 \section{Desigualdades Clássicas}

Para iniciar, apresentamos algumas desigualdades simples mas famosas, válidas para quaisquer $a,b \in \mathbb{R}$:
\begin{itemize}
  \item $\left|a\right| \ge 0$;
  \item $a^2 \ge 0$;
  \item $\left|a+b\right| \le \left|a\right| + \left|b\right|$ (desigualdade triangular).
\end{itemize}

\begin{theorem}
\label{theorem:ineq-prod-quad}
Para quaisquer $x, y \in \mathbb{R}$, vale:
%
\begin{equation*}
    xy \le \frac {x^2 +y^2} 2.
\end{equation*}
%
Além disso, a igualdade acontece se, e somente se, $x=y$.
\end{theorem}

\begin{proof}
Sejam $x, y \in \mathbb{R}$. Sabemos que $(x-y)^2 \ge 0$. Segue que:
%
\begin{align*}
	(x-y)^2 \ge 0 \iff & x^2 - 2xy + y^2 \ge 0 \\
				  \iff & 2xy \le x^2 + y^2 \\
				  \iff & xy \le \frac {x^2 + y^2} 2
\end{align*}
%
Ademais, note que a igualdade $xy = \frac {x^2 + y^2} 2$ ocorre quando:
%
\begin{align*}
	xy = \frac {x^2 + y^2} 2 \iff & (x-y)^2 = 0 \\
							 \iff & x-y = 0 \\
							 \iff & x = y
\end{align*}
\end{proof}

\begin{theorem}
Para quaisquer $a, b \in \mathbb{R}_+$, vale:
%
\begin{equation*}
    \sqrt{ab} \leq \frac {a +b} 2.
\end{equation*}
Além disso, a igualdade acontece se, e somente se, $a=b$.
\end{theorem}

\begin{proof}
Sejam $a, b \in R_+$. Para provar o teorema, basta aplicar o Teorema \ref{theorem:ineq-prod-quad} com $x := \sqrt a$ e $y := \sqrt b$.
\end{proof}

==================================================

» Work order: Using the records given above, list every line that includes the word "somente".

» Final answer:
Além disso, a igualdade acontece se, e somente se, $x=y$.
Além disso, a igualdade acontece se, e somente se, $a=b$.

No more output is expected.